Mais qu’est-ce que c’est que ce jeu qui consiste à se faire passer pour le premier, le meilleur, le champion, le plus grand, le plus gros ? Pourquoi cela est-il devenu le principal argument de vente des entreprises ? Pas une pub, une info, un communiqué de presse qui ne mentionne cette place de leader ? Leader de quoi, au fait ? Cette revendication de la première place est souvent tirée par les cheveux. On peut être le premier de tout et n’importe quoi. Le premier dans le temps à avoir lancé un objet ou un service. Le premier de la liste alphabétique. Le premier à avoir obtenu un label ou une récompense. Le premier en nombre d’employés, en chiffre d’affaires, en volume de vente, en taille d’usine. Le premier à l’exportation. Le premier à utiliser telle ou telle machine, tel ou tel procédé. Le premier en bourse. La première entreprise familiale. Le premier des abrutis. Le premier des escrocs ou des charlatans. Qu’importe le motif, il suffit de pouvoir clamer qu’on est le premier.

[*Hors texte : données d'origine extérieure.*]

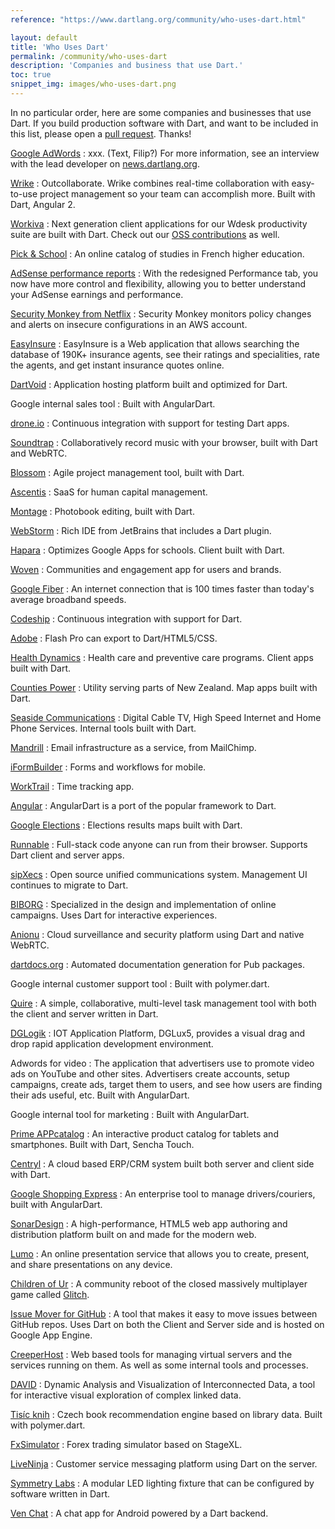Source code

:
 ```yaml
---
reference: "https://www.dartlang.org/community/who-uses-dart.html"

layout: default
title: 'Who Uses Dart'
permalink: /community/who-uses-dart
description: 'Companies and business that use Dart.'
toc: true
snippet_img: images/who-uses-dart.png
---
```


In no particular order, here are some companies and businesses that use Dart.
If you build production software with Dart, and want
to be included in this list, please open a
[pull request](https://github.com/dart-lang/www.dartlang.org/blob/master/src/site/community/who-uses-dart.markdown).
Thanks!

[Google AdWords](http://adwords.blogspot.com/2016/03/redesigning-adwords-for-the-mobile-first-marketer.html)
: xxx.  (Text, Filip?)
  For more information,
  see an interview with the lead developer on
  [news.dartlang.org](http://news.dartlang.org/2016/03/the-new-adwords-ui-uses-dart-we-asked.html).

[Wrike](https://www.wrike.com/)
: Outcollaborate. Wrike combines real-time collaboration with easy-to-use
  project management so your team can accomplish more.
  Built with Dart, <nobr>Angular 2</nobr>.

[Workiva](https://www.workiva.com/)
: Next generation client applications for our Wdesk productivity suite are
  built with Dart. Check out our
  [OSS contributions](https://pub.dartlang.org/search?q=workiva) as well.

[Pick & School](https://www.picknschool.com)
: An online catalog of studies in French higher education.

[AdSense performance reports](http://adsense.blogspot.co.uk/2015/04/new-adsense-performance-reports.html)
: With the redesigned Performance tab, you now have more control and flexibility,
  allowing you to better understand your AdSense earnings and performance.

[Security Monkey from Netflix](https://github.com/Netflix/security_monkey)
: Security Monkey monitors policy changes and alerts on insecure configurations
  in an AWS account.

[EasyInsure](https://www.easy.insure)
: EasyInsure is a Web application that allows searching the database of 190K+
  insurance agents, see their ratings and specialities, rate the agents,
  and get instant insurance quotes online.

[DartVoid](http://www.dartvoid.com)
: Application hosting platform built and optimized for Dart.

Google internal sales tool
: Built with AngularDart.

[drone.io](http://drone.io)
: Continuous integration with support for testing Dart apps.

[Soundtrap](https://www.soundtrap.com/)
: Collaboratively record music with your browser, built with Dart and WebRTC.

[Blossom](https://www.blossom.io/)
: Agile project management tool, built with Dart.

[Ascentis](http://www.ascentis.com/)
: SaaS for human capital management.

[Montage](http://www.montagebook.com/)
: Photobook editing, built with Dart.

[WebStorm](http://blog.jetbrains.com/webstorm/2013/11/webstorm-7-0-2-is-available/)
: Rich IDE from JetBrains that includes a Dart plugin.

[Hapara](http://hapara.com/)
: Optimizes Google Apps for schools. Client built with Dart.

[Woven](http://www.woven.org/)
: Communities and engagement app for users and brands.

[Google Fiber](https://fiber.google.com/about/)
: An internet connection that is 100 times faster than
  today's average broadband speeds.

[Codeship](https://www.codeship.io/)
: Continuous integration with support for Dart.

[Adobe](http://blogs.adobe.com/flashpro/2013/05/16/toolkit-for-dart-flash-pro/)
: Flash Pro can export to Dart/HTML5/CSS.

[Health Dynamics](http://www.healthdynamics.com/)
: Health care and preventive care programs. Client apps built with Dart.

[Counties Power](http://www.countiespower.com/)
: Utility serving parts of New Zealand. Map apps built with Dart.

[Seaside Communications](http://www.seaside.ns.ca/)
: Digital Cable TV, High Speed Internet and Home Phone Services. Internal
  tools built with Dart.

[Mandrill](http://mandrill.com/)
: Email infrastructure as a service, from MailChimp.

[iFormBuilder](https://www.iformbuilder.com/)
: Forms and workflows for mobile.

[WorkTrail](https://worktrail.net)
: Time tracking app.

[Angular](https://github.com/angular/angular.dart)
: AngularDart is a port of the popular framework to Dart.

[Google Elections](http://news.dartlang.org/2013/09/googles-german-election-map-powered-by.html)
: Elections results maps built with Dart.

[Runnable](http://runnable.com)
: Full-stack code anyone can run from their browser. Supports Dart client
  and server apps.

[sipXecs](http://sipfoundry.org)
: Open source unified communications system. Management UI continues to migrate
  to Dart.

[BIBORG](http://www.biborg.com/)
: Specialized in the design and implementation of online campaigns. Uses
  Dart for interactive experiences.

[Anionu](https://anionu.com)
: Cloud surveillance and security platform using Dart and native WebRTC.

[dartdocs.org](http://www.dartdocs.org)
: Automated documentation generation for Pub packages.

Google internal customer support tool
: Built with polymer.dart.

[Quire](https://quire.io/)
: A simple, collaborative, multi-level task management tool with both the
  client and server written in Dart.

[DGLogik](http://www.dglogik.com/)
: IOT Application Platform, DGLux5, provides a visual drag and drop rapid
  application development environment.

Adwords for video
: The application that advertisers use to promote video ads on YouTube
  and other sites. Advertisers create accounts, setup campaigns, create ads,
  target them to users, and see how users are finding their ads useful, etc.
  Built with AngularDart.

Google internal tool for marketing
: Built with AngularDart.

[Prime APPcatalog](http://www.primeapp.it/en)
: An interactive product catalog for tablets and smartphones. Built with Dart,
  Sencha Touch.

[Centryl](http://www.centryl.com)
: A cloud based ERP/CRM system built both server and client side with Dart.

[Google Shopping Express](https://www.google.com/shopping/express/)
: An enterprise tool to manage drivers/couriers, built with AngularDart.

[SonarDesign](http://www.sonardesign.com)
: A high-performance, HTML5 web app authoring and distribution platform built
  on and made for the modern web.

[Lumo](http://lumo.sonardesign.com)
: An online presentation service that allows you to create, present,
  and share presentations on any device.

[Children of Ur](http://www.childrenofur.com/)
: A community reboot of the closed massively multiplayer game called
  [Glitch](http://glitchthegame.com).

[Issue Mover for GitHub](https://github-issue-mover.appspot.com/)
: A tool that makes it easy to move issues between GitHub repos.
  Uses Dart on both the Client and Server side and is hosted on
  Google App Engine.

[CreeperHost](http://www.creeperhost.net/)
: Web based tools for managing virtual servers and the services running on them.
  As well as some internal tools and processes.

[DAVID](https://github.com/ins0m/DAVID)
: Dynamic Analysis and Visualization of Interconnected Data,
  a tool for interactive visual exploration of complex linked data.

[Tisíc knih](http://tisicknih.cz/)
: Czech book recommendation engine based on library data. Built with polymer.dart.

[FxSimulator](http://fxsimulator.com/)
: Forex trading simulator based on StageXL.

[LiveNinja](https://liveninja.com/)
: Customer service messaging platform using Dart on the server.

[Symmetry Labs](http://app.symmetry-labs.com/)
: A modular LED lighting fixture that can be configured by software written
  in Dart.

[Ven Chat](https://www.ven.chat)
: A chat app for Android powered by a Dart backend.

Si on y réfléchit 30 secondes, en quoi cette primauté est-elle un gage de qualité du bien vendu ou du service rendu ? Au contraire, même, lorsqu’une entreprise ne vise qu’à être leader sur son marché, c’est plus souvent au bénéfice de l’ego de son patron (et du portefeuille des actionnaires) qu’à celui du client. Les leaders et leurs tendances monopolistiques m’inquiètent plus qu’ils ne me rassurent. Tout à leur obsession d’être les premiers, je ne suis pas certain qu’ils se préoccupent réellement de me satisfaire. Nous sommes d’ailleurs dans une contradiction : nous glorifions intellectuellement le savoir-faire de l’artisan, mais nous faisons finalement plus confiance à la grosse entreprise, uniquement parce qu’elle est grosse.

Big et big et colegram

Avons-nous hérité cette sacralisation du leader de la méritocratie scolaire, où seul est reconnu et valorisé le premier de la classe ? Ou bien sommes-nous influencés par l’idéologie de l’excellence, qui se mesure plus aujourd’hui par la quantité des profits que par la qualité des produits ? Car, dans cette affaire, une fois de plus, il me semble qu’on confond qualité et quantité. L’exemple d’Apple est à cet égard édifiant. Apple, à mon sens, a toujours fait de bons produits, tournés vers le consommateur, faciles à utiliser. Mais, dans les années 1990, ses parts de marché dans le secteur des ordinateurs étaient modestes : quelques pour cent. Il était donc de bon ton de se gausser de la petite Pomme et des ses Mac qui, malgré un succès d’estime, ne pesaient pas lourd, et d’encenser Microsoft qui, avec Windows, équipait l’immense majorité des PC, même si ce logiciel système était une usine à gaz et à bugs, uniquement gérable par des informaticiens. « Big » Gates, milliardaire à la tête de la première entreprise mondiale de logiciels, était le héros du moment. Puis, voici que continuant sur sa lancée, Apple rencontre le succès dans les années 2000, avec l’iPod, l’iPhone et autres iPad, qu’il vend comme des petits pains, et dépasse Microsoft. Le nouveau héros s’appelle alors Steve Jobs, moins parce qu’il invente de beaux et d’utiles outils, que parce qu’il est le chef d’une des premières entreprises mondiales toutes catégories en termes de bénéfices et de capitalisation. Le big reste le critère essentiel du beautiful. La « qualité » d’une entreprise se juge à l’énormité de ses chiffres.

Tant qu’on en restera à cette vision des choses, et malgré tous les discours sur les vertus du small, je ne suis pas sûr que l’on pourra redonner des dimensions humaines à nos économies boulimiques.